Despite the fact that the price keeps on rising, the gas industry is still growing every single day. The reason for the ever growing gas industry is due to the inelastic demand. This shows that the percentage change in the quantity demanded is less than the percentage change in price. Gas is still considered as a basic need, when the price increases it is not logical for people to stop using vehicles because they have spent the money on it and there is no cheaper way to travel the distance required with the use of gas. This causes a substitution to occur people started looking for alternative energy for vehicles. The use hybrid cars are getting more and more common in the recent years.
Hybrid cars use a mix of two sources to provide energy, as an example the Honda Insight which uses electric and gas was invented to lower the consumption of gas, this makes travelling more cost and fuel efficient. This substitution effect has directly decreased the demand of gas. The factors that influence the elasticity of demand of gas are the closeness of substitutes, the time elapsed since the price change and the proportion of income spent on the good. The degree of substitutability depends on how narrowly we define a good. Evidently, a substitute for gas is available and considered quite affordable for people with normal income. This explains the increasing usage of hybrid cars around the world. The longer the time elapsed since a price change, the more elastic is the demand. When the price of gas has just been raised, there will be no significant changes in a short period. Gradually, as the stability of other source of energy for vehicles increase, more and more people will stop using gas thus, decreasing the demand. The greater the proportion of income spent on a good, the more elastic is the demand for it. Since the proportion of income spent on gas is increasing, many people are trying to find a way out.
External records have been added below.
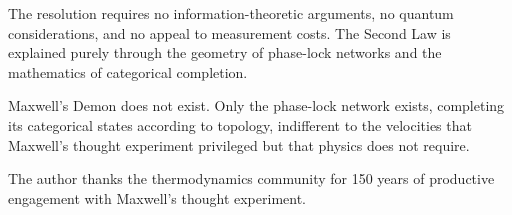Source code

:The resolution requires no information-theoretic arguments, no quantum considerations, and no appeal to measurement costs. The Second Law is explained purely through the geometry of phase-lock networks and the mathematics of categorical completion.

Maxwell's Demon does not exist. Only the phase-lock network exists, completing its categorical states according to topology, indifferent to the velocities that Maxwell's thought experiment privileged but that physics does not require.

\begin{acknowledgments}
The author thanks the thermodynamics community for 150 years of productive engagement with Maxwell's thought experiment.
\end{acknowledgments}

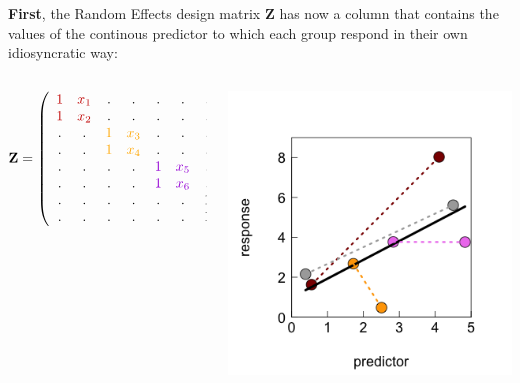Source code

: \documentclass{beamer}
\begin{document}
\begin{frame}
\textbf{First}, the Random Effects design matrix $\mathbf{Z}$ has now a column that contains the values of the continous predictor to which each group respond in their own idiosyncratic way:
    \begin{columns}
        \begin{column}{0.55\textwidth}
        \small
\[
\mathbf{Z} = \left( 
\begin{array}{cccccccc} 
\color{darkred}{1} & \color{darkred}{x_1} & . & . & . & . & . & .\\ 
\color{darkred}{1} & \color{darkred}{x_2} & . & . & . & . & . & .\\ 
. & . & \color{orange}{1} & \color{orange}{x_3} & . & . & . & .\\ 
. & . & \color{orange}{1} & \color{orange}{x_4} & . & . & . & .\\ 
. & . & . & . & \color{violet}{1} & \color{violet}{x_5} & . & .\\ 
. & . & . & . & \color{violet}{1} & \color{violet}{x_6} & . & .\\ 
. & . & . & . & . & . & \color{darkgray}{1} & \color{darkgray}{x_7}\\ 
. & . & . & . & . & . & \color{darkgray}{1} & \color{darkgray}{x_8}
\end{array}\right)
\]
        \end{column}
        \begin{column}{0.45\textwidth}
            \includegraphics[width=\textwidth]{lectures/day_5_theory_of_mems/figures/unnamed-chunk-9-1.png}
        \end{column}
    \end{columns}
\end{frame}
\end{document}
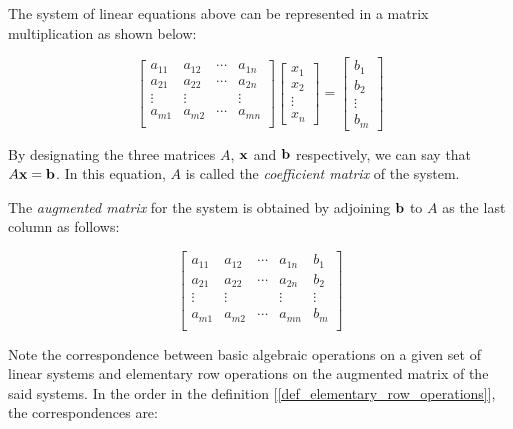 \documentclass{report}
\begin{document}
		The system of linear equations above can be represented in a matrix multiplication as shown below:
		
		\begin{displaymath}
			\begin{bmatrix}
				a_{11} & a_{12} & \cdots & a_{1n} \\
				a_{21} & a_{22} & \cdots & a_{2n} \\
				\vdots & \vdots &        & \vdots \\
				a_{m1} & a_{m2} & \cdots & a_{mn} \\
			\end{bmatrix}
			\begin{bmatrix}
				x_1 \\ x_2 \\ \vdots \\ x_n
			\end{bmatrix}
			=
			\begin{bmatrix}
				b_1 \\ b_2 \\ \vdots \\ b_m
			\end{bmatrix}
		\end{displaymath}
		
		By designating the three matrices $A$, $\bf{x}$ and $\bf{b}$ respectively, we can say that $A\bf{x}=\bf{b}$. In this equation, $A$ is called the \emph{coefficient matrix} of the system.
		
		The \emph{augmented matrix} for the system is obtained by adjoining $\bf{b}$ to $A$ as the last column as follows:
		
		\begin{displaymath}
			\left[\begin{array}{cccc|c}
				a_{11} & a_{12} & \cdots & a_{1n} & b_1\\
				a_{21} & a_{22} & \cdots & a_{2n} & b_2\\
				\vdots & \vdots &        & \vdots & \vdots\\
				a_{m1} & a_{m2} & \cdots & a_{mn} & b_m\\
			\end{array}\right]
		\end{displaymath}
		
		Note the correspondence between basic algebraic operations on a given set of linear systems and elementary row operations on the augmented matrix of the said systems. In the order in the definition [\ref{def_elementary_row_operations}], the correspondences are:
		
\end{document}
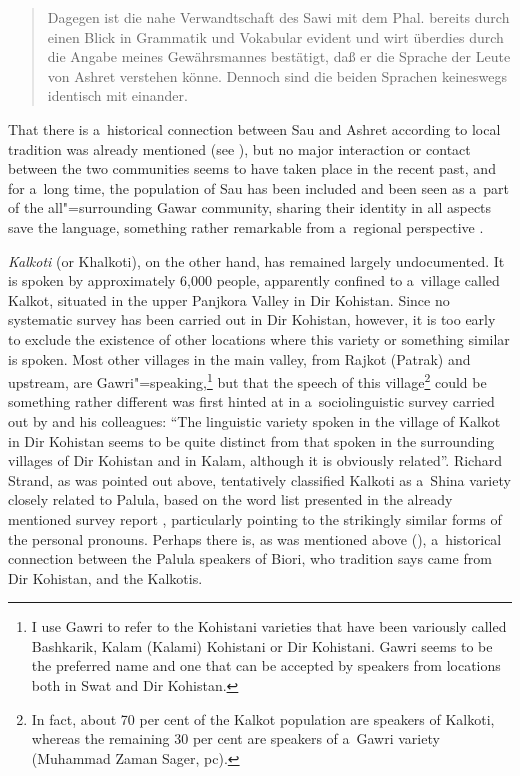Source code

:\begin{quote}
Dagegen ist die nahe Verwandtschaft des Sawi mit dem Phal. bereits durch einen Blick in Grammatik und Vokabular evident und wirt überdies durch die Angabe meines Gewährsmannes bestätigt, daß er die Sprache der Leute von Ashret verstehen könne. Dennoch sind die beiden Sprachen keineswegs identisch mit einander. \citep[11]{buddruss1967}
\end{quote}


That there is a~historical connection between Sau and Ashret according to local tradition was
already mentioned (see ), but no major interaction or
contact between the two communities seems to have taken place in the recent past, and for a~long
time, the population of Sau has been included and been seen as a~part of the all"=surrounding Gawar
community, sharing their identity in all aspects save the language, something rather remarkable from
a~regional perspective \citep[232]{cacopardo2001}.


\textit{Kalkoti} (or Khalkoti), on the other hand, has remained largely undocumented. It is spoken by approximately 6,000 people, apparently confined to a~village called Kalkot, situated in the upper Panjkora Valley in Dir Kohistan. Since no systematic survey has been carried out in Dir Kohistan, however, it is too early to exclude the existence of other locations where this variety or something similar is spoken. Most other villages in the main valley, from Rajkot (Patrak) and upstream, are Gawri"=speaking,\footnote{I use Gawri to refer to the Kohistani varieties that have been variously called Bashkarik, Kalam (Kalami) Kohistani or Dir Kohistani. Gawri seems to be the preferred name and one that can be accepted by speakers from locations both in Swat and Dir Kohistan.} but that the speech of this village\footnote{In fact, about 70 per cent of the Kalkot population are speakers of Kalkoti, whereas the remaining 30 per cent are speakers of a~Gawri variety (Muhammad Zaman Sager, pc).} could be something rather different was first hinted at in a~sociolinguistic survey carried out by \citet[7]{rensch1992} and his colleagues: ``The linguistic variety spoken in the village of Kalkot in Dir Kohistan seems to be quite distinct from that spoken in the surrounding villages of Dir Kohistan and in Kalam, although it is obviously related''. Richard Strand, as was pointed out above, tentatively classified Kalkoti as a~Shina variety closely related to Palula, based on the word list presented in the already mentioned survey report \citep[159--176]{rensch1992}, particularly pointing to the strikingly similar forms of the personal pronouns. Perhaps there is, as was mentioned above (), a~historical connection between the Palula speakers of Biori, who tradition says came from Dir Kohistan, and the Kalkotis.


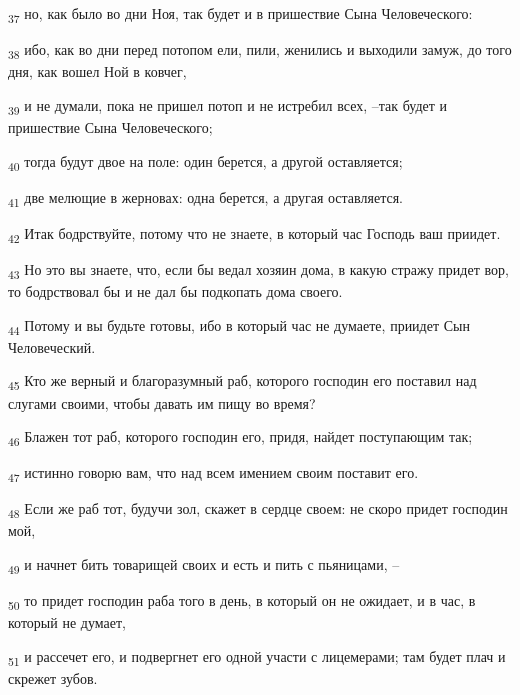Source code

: \begin{tcolorbox}
\textsubscript{37} но, как было во дни Ноя, так будет и в пришествие Сына Человеческого:
\end{tcolorbox}
\begin{tcolorbox}
\textsubscript{38} ибо, как во дни перед потопом ели, пили, женились и выходили замуж, до того дня, как вошел Ной в ковчег,
\end{tcolorbox}
\begin{tcolorbox}
\textsubscript{39} и не думали, пока не пришел потоп и не истребил всех, --так будет и пришествие Сына Человеческого;
\end{tcolorbox}
\begin{tcolorbox}
\textsubscript{40} тогда будут двое на поле: один берется, а другой оставляется;
\end{tcolorbox}
\begin{tcolorbox}
\textsubscript{41} две мелющие в жерновах: одна берется, а другая оставляется.
\end{tcolorbox}
\begin{tcolorbox}
\textsubscript{42} Итак бодрствуйте, потому что не знаете, в который час Господь ваш приидет.
\end{tcolorbox}
\begin{tcolorbox}
\textsubscript{43} Но это вы знаете, что, если бы ведал хозяин дома, в какую стражу придет вор, то бодрствовал бы и не дал бы подкопать дома своего.
\end{tcolorbox}
\begin{tcolorbox}
\textsubscript{44} Потому и вы будьте готовы, ибо в который час не думаете, приидет Сын Человеческий.
\end{tcolorbox}
\begin{tcolorbox}
\textsubscript{45} Кто же верный и благоразумный раб, которого господин его поставил над слугами своими, чтобы давать им пищу во время?
\end{tcolorbox}
\begin{tcolorbox}
\textsubscript{46} Блажен тот раб, которого господин его, придя, найдет поступающим так;
\end{tcolorbox}
\begin{tcolorbox}
\textsubscript{47} истинно говорю вам, что над всем имением своим поставит его.
\end{tcolorbox}
\begin{tcolorbox}
\textsubscript{48} Если же раб тот, будучи зол, скажет в сердце своем: не скоро придет господин мой,
\end{tcolorbox}
\begin{tcolorbox}
\textsubscript{49} и начнет бить товарищей своих и есть и пить с пьяницами, --
\end{tcolorbox}
\begin{tcolorbox}
\textsubscript{50} то придет господин раба того в день, в который он не ожидает, и в час, в который не думает,
\end{tcolorbox}
\begin{tcolorbox}
\textsubscript{51} и рассечет его, и подвергнет его одной участи с лицемерами; там будет плач и скрежет зубов.
\end{tcolorbox}
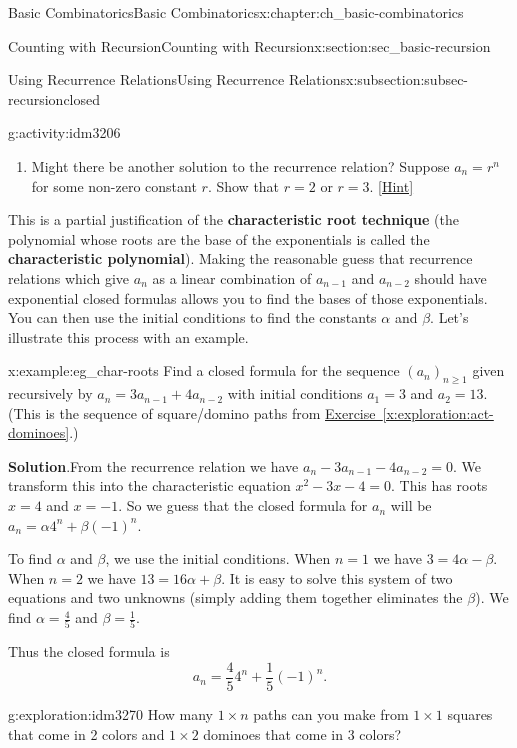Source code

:\documentclass[oneside,10pt,]{book}
\newcommand{\terminology}[1]{\textbf{#1}}
\numberwithin{equation}{chapter}
\begin{document}
\begin{chapterptx}{Basic Combinatorics}{}{Basic Combinatorics}{}{}{x:chapter:ch_basic-combinatorics}
\begin{sectionptx}{Counting with Recursion}{}{Counting with Recursion}{}{}{x:section:sec_basic-recursion}
\begin{subsectionptx}{Using Recurrence Relations}{}{Using Recurrence Relations}{}{}{x:subsection:subsec-recursionclosed}
\begin{activity}{}{g:activity:idm3206}
\begin{enumerate}[font=\bfseries,label=(\alph*),ref=\alph*]
\item{}Might there be another solution to the recurrence relation?  Suppose \(a_n = r^n\) for some non-zero constant \(r\).  Show that \(r = 2\) or \(r = 3\).%
\space\hspace*{0pt}\hfill{\tiny\hyperlink{g:hint:idm3230-back}{[Hint]}}\end{enumerate}
\end{activity}
This is a partial justification of the \terminology{characteristic root technique} (the polynomial whose roots are the base of the exponentials is called the \terminology{characteristic polynomial}).  Making the reasonable guess that recurrence relations which give \(a_n\) as a linear combination of \(a_{n-1}\) and \(a_{n-2}\) should have exponential closed formulas allows you to find the bases of those exponentials.  You can then use the initial conditions to find the constants \(\alpha\) and \(\beta\).  Let's illustrate this process with an example.%
\begin{example}{}{x:example:eg_char-roots}%
Find a closed formula for the sequence \((a_n)_{n \ge 1}\) given recursively by \(a_n = 3a_{n-1} + 4a_{n-2}\) with initial conditions \(a_1 = 3\) and \(a_2 = 13\).  (This is the sequence of square\slash{}domino paths from \hyperref[x:exploration:act-dominoes]{Exercise~\ref{x:exploration:act-dominoes}}.)%
\par\smallskip%
\noindent\textbf{Solution}.\hypertarget{g:solution:idm3250}{}\quad{}From the recurrence relation we have \(a_n - 3a_{n-1} - 4a_{n-2} = 0\).  We transform this into the characteristic equation \(x^2 - 3x - 4 = 0\). This has roots \(x = 4\) and \(x = -1\).  So we guess that the closed formula for \(a_n\) will be \(a_n = \alpha 4^n + \beta (-1)^n\).%
\par
To find \(\alpha\) and \(\beta\), we use the initial conditions.   When \(n = 1\) we have \(3 = 4\alpha -\beta\).  When \(n = 2\) we have \(13 = 16\alpha + \beta\).  It is easy to solve this system of two equations and two unknowns (simply adding them together eliminates the \(\beta\)).  We find \(\alpha = \frac{4}{5}\) and \(\beta = \frac{1}{5}\).%
\par
Thus the closed formula is%
\begin{equation*}
a_n = \frac{4}{5} 4^n + \frac{1}{5} (-1)^n\text{.}
\end{equation*}
%
\end{example}
\begin{exploration}{}{g:exploration:idm3270}%
How many \(1\times n\) paths can you make from \(1\times 1\) squares that come in 2 colors and \(1\times 2\) dominoes that come in 3 colors?%

\end{exploration}
\end{subsectionptx}
\end{sectionptx}
\end{chapterptx}
\end{document}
In response to the price rise of gas, people are also encouraging the practise of carpooling while others try travel by bicycle more for a reasonable amount of distance. For a group travelling in the same car to the same destination can reduce the usage of gas by a significant amount. Based on the news on California price rise, it has been reported that there are gas stations outside the state that are selling gas at a much lower rate. Logically, consumers who are not too far away will attempt to purchase gas from there increasing the quantity demanded for the particular gas station. Again, this can be related to the Law of Demand, when the quantity demanded increases, the price will eventually increase. Furthermore, the news has also reported that some of the gas stations have shut down after running out of gas. They have chosen to not to take the risk of buying gas at soaring prices knowing that the price rise is most probably temporary. This is to prevent having overpriced gas when the price of gas has dropped, if that happens the gas station would be forced to sell the gas at a price lower than the price they purchased it for, this would mean giving a consumer surplus.
The price spike of gas such as this in California would have a bad impact on the gas industry as well as the government. In order to prevent such occurrence in the future, the government should further investigate the supplier of gas in California. As an example, the government should review the production efficiency of the refineries in California making sure they are not paying more salary necessary to produce the specified amount of gas. For a refinery, it is important to make sure the staffs are not misallocated, staffs hired are supposedly carrying out the duty they are good at and not causing inefficiency.